▶ **Required action**:
Could you find each line of the data below that contains the word "wedge" and copy those lines?
Record extracts START
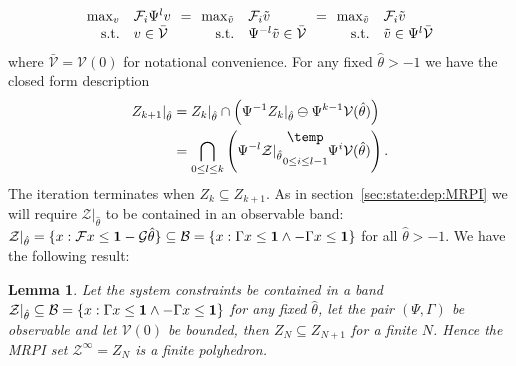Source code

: \documentclass[letterpaper, 10pt, conference]{ieeeconf} %
\newtheorem{thm}{Lemma}[section]
\newcommand{\bigominus}{\raisebox{10pt}{$\temp$}}
\begin{document}
\[
\begin{array}{@{}rl@{\hspace{0.7em}}c@{\hspace{0.7em}}rl@{\hspace{0.7em}}c@{\hspace{0.7em}}rl@{}}
\max_v&\mathcal F_i \Psi^l v &=& \max_{\tilde v}&\mathcal F_i \tilde  v &=& \max_{\tilde v}&\mathcal F_i \tilde v \\ 
\text{s.t.}&v\in\bar{\mathcal{V}} & & \text{s.t.}&\Psi^{-l} \tilde v\in\bar{\mathcal{V}} & &
\text{s.t.}& \tilde v\in\Psi^l\bar{\mathcal{V}}
\end{array}
\]
%
where $\bar{\mathcal{V}}=\mathcal V(0)$ for notational convenience. For any fixed $\hat\theta>-1$
we have the closed form description
%
\begin{equation}\label{eq:closed:form:parametrised:iterates}
\begin{split}
	Z_{k+1}\vert_{\hat\theta} &= Z_{k}\vert_{\hat\theta}\cap\left(
	\Psi^{-1}Z_k\vert_{\hat\theta}\ominus\Psi^{k-1}\mathcal V(\hat\theta)\right)\\
	&=\bigcap_{0\leq l\leq k}\left(\Psi^{-l}\mathcal Z\vert_{\hat\theta}\underset{0\leq i\leq l-1}{\bigominus} 
	\Psi^i \mathcal V(\hat\theta)
	\right).
\end{split}
\end{equation}
%
The iteration terminates when $Z_k\subseteq Z_{k+1}$. As in section~\ref{sec:state:dep:MRPI}
we will require $\mathcal Z\vert_{\hat\theta}$ to be contained in an observable band: $\mathcal Z\vert_{\hat\theta}
=\{x:\mathcal Fx \leq {\bf{1}}-\mathcal G\hat\theta\}\subseteq \mathcal B=\{x:\Gamma x\leq {\bf{1}}\wedge -\Gamma 
x\leq {\bf{1}}\}$ for all $\hat\theta>-1$. We have the following result:
%
\begin{thm}
Let the system constraints be contained in a band $\mathcal Z\vert_{\hat\theta}\subseteq\mathcal 
B=\{x:\Gamma x\leq {\bf{1}}\wedge -\Gamma x\leq {\bf{1}}\}$ for any fixed $\hat\theta$, let the
pair $(\Psi,\Gamma)$ be observable and let $\mathcal V(0)$ be bounded, then $Z_N\subseteq Z_{N+1}$
for a finite $N$. Hence the MRPI set $\mathcal Z^\infty = Z_N$ is a finite polyhedron.
\end{thm}
%
\end{document}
Record extracts END
▶ **Response for this exercise**:
=\{x:\mathcal Fx \leq {\bf{1}}-\mathcal G\hat\theta\}\subseteq \mathcal B=\{x:\Gamma x\leq {\bf{1}}\wedge -\Gamma 
B=\{x:\Gamma x\leq {\bf{1}}\wedge -\Gamma x\leq {\bf{1}}\}$ for any fixed $\hat\theta$, let the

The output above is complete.